Ecosystem Services for Disaster Risk Reduction
and Sustainable Economy -
Forensic revisit of Uttarakhand 2013 flood and other mega disasters
E cology is the
most talked about subject in India but less understood and least
respected in our policy-planning. Lack of ecological orientation which
characterizes our policy makers is driven by narrow economic notions of
development. We fail to recognise the inextricable links between
sustainable ecology and economic development, which govern human
development particularly in the ecologically sensitive and fragile
regions like mountainous and coastal regions and river basins. ‘Ecology
for Development and Human Security’ is the lesson that the modern
society needs to learn from past civilizations by cross-subjecting the
parametric assessment of the mega-disasters of our times to the forensic
eye.
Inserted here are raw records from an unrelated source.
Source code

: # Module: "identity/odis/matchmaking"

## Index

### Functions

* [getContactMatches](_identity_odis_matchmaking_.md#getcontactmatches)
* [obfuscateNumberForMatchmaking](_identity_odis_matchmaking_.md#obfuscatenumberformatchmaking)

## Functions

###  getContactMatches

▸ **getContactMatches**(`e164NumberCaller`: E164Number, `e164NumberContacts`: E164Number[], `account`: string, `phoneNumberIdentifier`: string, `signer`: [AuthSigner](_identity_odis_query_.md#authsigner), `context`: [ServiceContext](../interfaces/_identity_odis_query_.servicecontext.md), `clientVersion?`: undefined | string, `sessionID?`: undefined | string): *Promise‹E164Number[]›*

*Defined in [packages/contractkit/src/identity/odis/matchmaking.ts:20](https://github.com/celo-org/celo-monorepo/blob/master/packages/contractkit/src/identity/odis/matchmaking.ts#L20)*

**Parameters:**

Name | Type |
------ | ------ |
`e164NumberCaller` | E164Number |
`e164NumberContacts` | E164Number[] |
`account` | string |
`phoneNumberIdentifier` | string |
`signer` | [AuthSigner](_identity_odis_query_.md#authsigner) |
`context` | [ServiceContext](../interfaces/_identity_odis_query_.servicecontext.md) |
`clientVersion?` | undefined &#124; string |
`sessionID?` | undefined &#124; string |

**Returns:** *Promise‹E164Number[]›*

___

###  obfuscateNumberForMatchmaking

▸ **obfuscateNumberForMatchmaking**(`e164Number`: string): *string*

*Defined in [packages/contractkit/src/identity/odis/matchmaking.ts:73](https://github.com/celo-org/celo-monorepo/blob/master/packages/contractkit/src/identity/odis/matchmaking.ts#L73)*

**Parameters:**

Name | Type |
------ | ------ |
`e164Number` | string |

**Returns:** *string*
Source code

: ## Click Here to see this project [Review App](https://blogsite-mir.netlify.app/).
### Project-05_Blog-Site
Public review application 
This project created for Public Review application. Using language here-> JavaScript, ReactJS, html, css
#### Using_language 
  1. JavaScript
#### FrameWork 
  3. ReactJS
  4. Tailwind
Our hurry to declare ourselves great disaster managers prevents us
from ascertaining the actual cause of aggravated or multiple hazard
events, their relation to land, environment, ecosystems, infrastructure
and socio-economic factors aggravated by the failure of the coping
capacity. We shall keep facing such calamities as long as we ignore
nature’s alert and warning signals that it sends much in advance.
Formally India’s
capacity building interventions on linking climate change adaptation
with disaster management started in 2007 with National Institute of
Disaster Management’s pilot training module which was linked to the
United Nations Development Programme’s Climate Resilient Development and
Adaptation project. We called it a 2nd
paradigm shift in Disaster Risk Management. Another module on
‘Environment and Disasters’ was launched in 2009. The Government of
Uttar Pradesh sponsored a study by National Environmental Engineering
Research Institute of the hilly districts of Uttarakhand and the risk of
disasters was discussed therein while envisaging the roles ecosystems
can play in ensuring sustainable human development. Another study on the
green-house effect emphasized the role of natural vegetation strands in
regulating micro and local climate vis-à-vis erosion and siltation.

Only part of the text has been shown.